Two lines in the data below mark the range: the one with "model.Cab_index = 6" and the one with "inclination distribution a". Return both, along with every line between them, exactly.

Stored data
◇ ◇ ◇ ◇ ◇ ◇ ◇
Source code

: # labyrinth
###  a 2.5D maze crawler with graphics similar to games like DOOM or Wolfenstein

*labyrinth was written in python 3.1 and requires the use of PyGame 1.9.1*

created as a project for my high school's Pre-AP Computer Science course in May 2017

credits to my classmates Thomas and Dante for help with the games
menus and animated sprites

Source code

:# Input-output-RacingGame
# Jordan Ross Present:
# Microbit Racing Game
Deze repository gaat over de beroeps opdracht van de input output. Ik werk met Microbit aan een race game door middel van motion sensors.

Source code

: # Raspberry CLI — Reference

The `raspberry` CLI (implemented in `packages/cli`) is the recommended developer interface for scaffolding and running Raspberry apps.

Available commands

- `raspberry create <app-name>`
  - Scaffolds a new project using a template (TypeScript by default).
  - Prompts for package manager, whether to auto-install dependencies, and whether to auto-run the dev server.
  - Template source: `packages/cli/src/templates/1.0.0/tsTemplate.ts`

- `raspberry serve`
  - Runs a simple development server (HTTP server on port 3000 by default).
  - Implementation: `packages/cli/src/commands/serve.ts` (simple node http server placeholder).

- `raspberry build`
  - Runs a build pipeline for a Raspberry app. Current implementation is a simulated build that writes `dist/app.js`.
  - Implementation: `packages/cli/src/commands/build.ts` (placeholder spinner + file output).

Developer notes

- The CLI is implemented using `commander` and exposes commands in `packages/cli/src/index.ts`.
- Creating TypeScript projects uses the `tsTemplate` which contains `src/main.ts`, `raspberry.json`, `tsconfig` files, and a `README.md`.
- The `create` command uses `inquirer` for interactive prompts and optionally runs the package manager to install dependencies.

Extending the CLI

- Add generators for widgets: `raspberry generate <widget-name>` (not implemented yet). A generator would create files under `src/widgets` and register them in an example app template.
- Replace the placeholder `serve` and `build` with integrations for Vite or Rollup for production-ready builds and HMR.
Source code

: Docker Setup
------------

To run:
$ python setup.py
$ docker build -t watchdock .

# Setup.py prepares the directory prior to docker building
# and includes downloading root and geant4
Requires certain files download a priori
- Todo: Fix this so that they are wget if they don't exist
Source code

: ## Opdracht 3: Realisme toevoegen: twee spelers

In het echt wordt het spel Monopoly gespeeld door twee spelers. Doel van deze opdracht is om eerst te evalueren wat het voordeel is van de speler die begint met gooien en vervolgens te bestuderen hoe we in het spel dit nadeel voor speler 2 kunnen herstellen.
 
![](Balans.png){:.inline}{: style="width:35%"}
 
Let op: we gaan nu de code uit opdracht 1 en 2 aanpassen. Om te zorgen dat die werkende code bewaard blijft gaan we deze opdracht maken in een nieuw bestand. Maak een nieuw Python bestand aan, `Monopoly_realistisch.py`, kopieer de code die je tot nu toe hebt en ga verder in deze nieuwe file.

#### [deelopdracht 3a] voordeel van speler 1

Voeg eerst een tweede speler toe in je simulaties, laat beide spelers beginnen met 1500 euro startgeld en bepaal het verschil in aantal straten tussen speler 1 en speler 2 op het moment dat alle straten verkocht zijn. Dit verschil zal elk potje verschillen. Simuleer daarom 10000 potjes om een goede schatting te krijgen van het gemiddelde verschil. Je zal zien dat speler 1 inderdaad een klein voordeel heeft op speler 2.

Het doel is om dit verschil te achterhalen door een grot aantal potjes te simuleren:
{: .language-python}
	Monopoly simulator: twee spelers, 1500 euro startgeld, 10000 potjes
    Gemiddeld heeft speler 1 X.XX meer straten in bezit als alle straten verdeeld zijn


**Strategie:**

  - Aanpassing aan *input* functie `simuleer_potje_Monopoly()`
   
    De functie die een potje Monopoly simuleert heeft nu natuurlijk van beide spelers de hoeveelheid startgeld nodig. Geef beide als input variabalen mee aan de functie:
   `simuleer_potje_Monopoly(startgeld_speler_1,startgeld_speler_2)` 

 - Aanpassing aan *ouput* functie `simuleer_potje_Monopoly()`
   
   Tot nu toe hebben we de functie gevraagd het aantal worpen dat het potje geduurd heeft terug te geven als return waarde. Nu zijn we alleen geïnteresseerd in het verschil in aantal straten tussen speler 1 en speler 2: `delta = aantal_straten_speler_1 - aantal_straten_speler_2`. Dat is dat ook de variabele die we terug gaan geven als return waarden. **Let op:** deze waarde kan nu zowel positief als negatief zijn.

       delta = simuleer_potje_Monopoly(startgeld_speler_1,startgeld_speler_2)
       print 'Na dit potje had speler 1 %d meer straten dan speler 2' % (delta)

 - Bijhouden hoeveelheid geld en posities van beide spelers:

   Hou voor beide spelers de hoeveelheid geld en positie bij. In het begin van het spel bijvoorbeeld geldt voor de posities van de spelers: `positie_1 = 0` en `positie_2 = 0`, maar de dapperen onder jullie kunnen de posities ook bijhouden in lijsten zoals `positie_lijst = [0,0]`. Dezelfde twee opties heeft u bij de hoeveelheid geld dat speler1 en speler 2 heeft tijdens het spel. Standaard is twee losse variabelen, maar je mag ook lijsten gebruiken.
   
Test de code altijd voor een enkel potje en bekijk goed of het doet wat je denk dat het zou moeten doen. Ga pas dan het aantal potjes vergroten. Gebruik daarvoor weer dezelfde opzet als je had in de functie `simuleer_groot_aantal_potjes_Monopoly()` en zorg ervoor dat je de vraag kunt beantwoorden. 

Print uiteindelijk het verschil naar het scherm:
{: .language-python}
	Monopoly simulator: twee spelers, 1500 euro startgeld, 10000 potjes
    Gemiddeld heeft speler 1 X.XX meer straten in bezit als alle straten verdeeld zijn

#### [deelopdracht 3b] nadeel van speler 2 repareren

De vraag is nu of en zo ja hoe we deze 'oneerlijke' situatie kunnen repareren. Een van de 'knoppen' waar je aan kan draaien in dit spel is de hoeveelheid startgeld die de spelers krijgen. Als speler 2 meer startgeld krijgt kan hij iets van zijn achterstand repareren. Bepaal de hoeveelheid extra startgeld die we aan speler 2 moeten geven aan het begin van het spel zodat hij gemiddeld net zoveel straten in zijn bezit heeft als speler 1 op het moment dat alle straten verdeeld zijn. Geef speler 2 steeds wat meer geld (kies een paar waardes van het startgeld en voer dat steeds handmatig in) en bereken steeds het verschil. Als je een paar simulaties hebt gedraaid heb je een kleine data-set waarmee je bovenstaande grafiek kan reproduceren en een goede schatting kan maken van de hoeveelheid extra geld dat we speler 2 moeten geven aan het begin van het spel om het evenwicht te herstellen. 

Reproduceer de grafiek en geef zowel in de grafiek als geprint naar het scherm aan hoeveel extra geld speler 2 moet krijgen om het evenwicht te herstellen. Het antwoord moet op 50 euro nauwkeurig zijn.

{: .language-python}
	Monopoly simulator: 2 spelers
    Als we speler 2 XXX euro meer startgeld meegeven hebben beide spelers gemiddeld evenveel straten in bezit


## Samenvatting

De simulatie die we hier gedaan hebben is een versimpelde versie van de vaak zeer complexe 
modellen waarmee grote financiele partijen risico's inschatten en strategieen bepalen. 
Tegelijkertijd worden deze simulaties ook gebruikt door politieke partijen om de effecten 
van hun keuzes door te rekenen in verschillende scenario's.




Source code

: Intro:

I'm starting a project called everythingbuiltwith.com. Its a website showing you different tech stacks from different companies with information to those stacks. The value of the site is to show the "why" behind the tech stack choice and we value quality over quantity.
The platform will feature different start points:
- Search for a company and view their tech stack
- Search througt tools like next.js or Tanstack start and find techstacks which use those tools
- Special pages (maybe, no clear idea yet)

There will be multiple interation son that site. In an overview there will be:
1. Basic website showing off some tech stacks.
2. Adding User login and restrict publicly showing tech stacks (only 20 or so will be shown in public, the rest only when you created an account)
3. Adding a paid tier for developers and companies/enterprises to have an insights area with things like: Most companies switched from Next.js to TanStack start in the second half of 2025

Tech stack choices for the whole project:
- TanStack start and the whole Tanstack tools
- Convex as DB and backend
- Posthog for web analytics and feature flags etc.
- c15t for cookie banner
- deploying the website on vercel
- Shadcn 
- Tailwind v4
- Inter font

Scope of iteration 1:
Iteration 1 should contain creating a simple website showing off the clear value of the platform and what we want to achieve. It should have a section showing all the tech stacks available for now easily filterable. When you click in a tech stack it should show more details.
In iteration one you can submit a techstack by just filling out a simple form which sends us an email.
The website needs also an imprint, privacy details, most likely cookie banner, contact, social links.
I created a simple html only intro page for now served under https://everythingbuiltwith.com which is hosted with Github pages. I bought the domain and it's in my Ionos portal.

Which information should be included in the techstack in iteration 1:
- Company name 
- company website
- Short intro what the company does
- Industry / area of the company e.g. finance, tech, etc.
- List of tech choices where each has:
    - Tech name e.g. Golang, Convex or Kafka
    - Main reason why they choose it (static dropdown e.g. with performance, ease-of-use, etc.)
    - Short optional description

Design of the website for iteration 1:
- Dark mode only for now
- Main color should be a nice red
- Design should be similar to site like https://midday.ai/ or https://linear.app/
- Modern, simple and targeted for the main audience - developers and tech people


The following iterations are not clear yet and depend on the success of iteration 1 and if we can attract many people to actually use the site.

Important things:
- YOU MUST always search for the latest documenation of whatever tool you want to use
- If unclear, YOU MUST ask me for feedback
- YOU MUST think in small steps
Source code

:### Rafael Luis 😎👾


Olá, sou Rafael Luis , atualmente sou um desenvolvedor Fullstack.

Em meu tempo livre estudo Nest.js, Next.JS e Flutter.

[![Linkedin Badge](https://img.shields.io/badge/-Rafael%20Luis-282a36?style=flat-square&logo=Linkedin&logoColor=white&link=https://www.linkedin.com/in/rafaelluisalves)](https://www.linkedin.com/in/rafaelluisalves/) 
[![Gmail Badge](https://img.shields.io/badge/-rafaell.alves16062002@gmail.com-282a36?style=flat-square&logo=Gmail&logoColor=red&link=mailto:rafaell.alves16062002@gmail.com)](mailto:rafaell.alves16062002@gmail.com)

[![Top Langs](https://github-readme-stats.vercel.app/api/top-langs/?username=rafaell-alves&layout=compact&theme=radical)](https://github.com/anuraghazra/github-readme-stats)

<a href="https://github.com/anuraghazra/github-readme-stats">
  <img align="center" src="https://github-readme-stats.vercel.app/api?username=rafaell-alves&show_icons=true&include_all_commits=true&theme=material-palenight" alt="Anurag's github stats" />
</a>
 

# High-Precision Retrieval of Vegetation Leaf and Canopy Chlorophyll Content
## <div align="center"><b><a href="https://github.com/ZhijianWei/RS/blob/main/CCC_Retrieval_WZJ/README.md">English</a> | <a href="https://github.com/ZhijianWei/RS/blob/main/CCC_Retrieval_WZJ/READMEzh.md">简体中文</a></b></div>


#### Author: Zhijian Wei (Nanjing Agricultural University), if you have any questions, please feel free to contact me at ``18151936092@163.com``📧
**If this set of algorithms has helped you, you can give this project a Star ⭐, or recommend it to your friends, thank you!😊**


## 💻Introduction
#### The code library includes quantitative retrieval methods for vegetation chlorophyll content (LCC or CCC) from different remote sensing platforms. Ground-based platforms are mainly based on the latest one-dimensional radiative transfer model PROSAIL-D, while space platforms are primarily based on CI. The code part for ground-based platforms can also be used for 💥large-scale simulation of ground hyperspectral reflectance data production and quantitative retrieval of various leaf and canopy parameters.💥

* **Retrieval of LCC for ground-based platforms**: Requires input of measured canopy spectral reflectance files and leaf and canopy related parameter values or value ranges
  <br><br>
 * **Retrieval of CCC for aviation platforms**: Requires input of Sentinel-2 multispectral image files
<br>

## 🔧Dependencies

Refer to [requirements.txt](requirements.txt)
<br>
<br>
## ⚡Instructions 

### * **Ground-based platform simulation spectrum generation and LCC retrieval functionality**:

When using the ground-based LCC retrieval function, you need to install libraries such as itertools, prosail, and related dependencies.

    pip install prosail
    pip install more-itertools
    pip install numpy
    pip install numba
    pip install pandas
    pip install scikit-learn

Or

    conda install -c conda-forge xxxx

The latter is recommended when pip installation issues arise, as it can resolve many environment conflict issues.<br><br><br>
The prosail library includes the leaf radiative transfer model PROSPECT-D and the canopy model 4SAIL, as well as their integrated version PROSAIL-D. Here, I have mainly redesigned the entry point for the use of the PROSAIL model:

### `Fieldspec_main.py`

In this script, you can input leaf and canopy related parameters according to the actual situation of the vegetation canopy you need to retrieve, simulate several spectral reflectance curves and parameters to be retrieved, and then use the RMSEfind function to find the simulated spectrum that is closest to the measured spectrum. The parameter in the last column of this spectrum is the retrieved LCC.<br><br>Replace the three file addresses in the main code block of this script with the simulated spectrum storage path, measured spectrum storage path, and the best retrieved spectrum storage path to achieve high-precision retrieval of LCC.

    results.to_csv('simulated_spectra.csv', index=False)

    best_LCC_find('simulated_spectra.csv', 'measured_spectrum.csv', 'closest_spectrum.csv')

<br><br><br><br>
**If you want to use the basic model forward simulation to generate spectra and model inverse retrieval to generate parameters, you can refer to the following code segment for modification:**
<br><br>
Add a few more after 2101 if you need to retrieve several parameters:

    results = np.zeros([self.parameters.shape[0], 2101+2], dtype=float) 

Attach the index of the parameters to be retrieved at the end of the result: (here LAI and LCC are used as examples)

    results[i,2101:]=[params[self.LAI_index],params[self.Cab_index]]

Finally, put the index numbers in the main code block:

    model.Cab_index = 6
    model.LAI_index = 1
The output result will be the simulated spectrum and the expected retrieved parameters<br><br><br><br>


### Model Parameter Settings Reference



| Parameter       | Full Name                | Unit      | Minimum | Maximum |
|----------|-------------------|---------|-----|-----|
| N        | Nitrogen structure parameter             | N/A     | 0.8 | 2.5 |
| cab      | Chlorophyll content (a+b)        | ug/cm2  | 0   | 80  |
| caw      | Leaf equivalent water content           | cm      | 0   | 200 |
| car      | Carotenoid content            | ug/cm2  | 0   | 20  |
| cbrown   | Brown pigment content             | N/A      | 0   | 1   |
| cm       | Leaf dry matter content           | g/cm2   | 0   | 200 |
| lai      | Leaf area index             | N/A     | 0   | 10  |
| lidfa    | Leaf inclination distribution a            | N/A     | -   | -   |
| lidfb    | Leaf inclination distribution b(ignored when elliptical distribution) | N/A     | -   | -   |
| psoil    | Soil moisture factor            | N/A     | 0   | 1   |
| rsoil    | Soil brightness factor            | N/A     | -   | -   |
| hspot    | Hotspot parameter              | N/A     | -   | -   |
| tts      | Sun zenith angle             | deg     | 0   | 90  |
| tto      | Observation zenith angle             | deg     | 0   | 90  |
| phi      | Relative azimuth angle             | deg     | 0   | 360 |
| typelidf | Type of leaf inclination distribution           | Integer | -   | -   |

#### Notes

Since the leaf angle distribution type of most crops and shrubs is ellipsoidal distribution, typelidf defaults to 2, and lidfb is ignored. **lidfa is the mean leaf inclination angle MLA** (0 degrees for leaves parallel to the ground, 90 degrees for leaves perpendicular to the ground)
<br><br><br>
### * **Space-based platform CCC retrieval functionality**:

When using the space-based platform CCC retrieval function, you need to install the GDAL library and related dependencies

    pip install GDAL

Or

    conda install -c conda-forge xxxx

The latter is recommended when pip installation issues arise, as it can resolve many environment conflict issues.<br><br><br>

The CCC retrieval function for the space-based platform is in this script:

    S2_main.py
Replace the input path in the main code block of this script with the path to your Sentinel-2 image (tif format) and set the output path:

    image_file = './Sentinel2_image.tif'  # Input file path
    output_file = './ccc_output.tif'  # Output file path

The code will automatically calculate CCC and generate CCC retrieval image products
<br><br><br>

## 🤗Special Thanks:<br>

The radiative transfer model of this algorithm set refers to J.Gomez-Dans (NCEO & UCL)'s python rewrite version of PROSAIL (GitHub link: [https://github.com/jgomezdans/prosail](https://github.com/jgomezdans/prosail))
◇ ◇ ◇ ◇ ◇ ◇ ◇
> **EXERCISE ANSWER**:
    model.Cab_index = 6
    model.LAI_index = 1
The output result will be the simulated spectrum and the expected retrieved parameters<br><br><br><br>


### Model Parameter Settings Reference



| Parameter       | Full Name                | Unit      | Minimum | Maximum |
|----------|-------------------|---------|-----|-----|
| N        | Nitrogen structure parameter             | N/A     | 0.8 | 2.5 |
| cab      | Chlorophyll content (a+b)        | ug/cm2  | 0   | 80  |
| caw      | Leaf equivalent water content           | cm      | 0   | 200 |
| car      | Carotenoid content            | ug/cm2  | 0   | 20  |
| cbrown   | Brown pigment content             | N/A      | 0   | 1   |
| cm       | Leaf dry matter content           | g/cm2   | 0   | 200 |
| lai      | Leaf area index             | N/A     | 0   | 10  |
| lidfa    | Leaf inclination distribution a            | N/A     | -   | -   |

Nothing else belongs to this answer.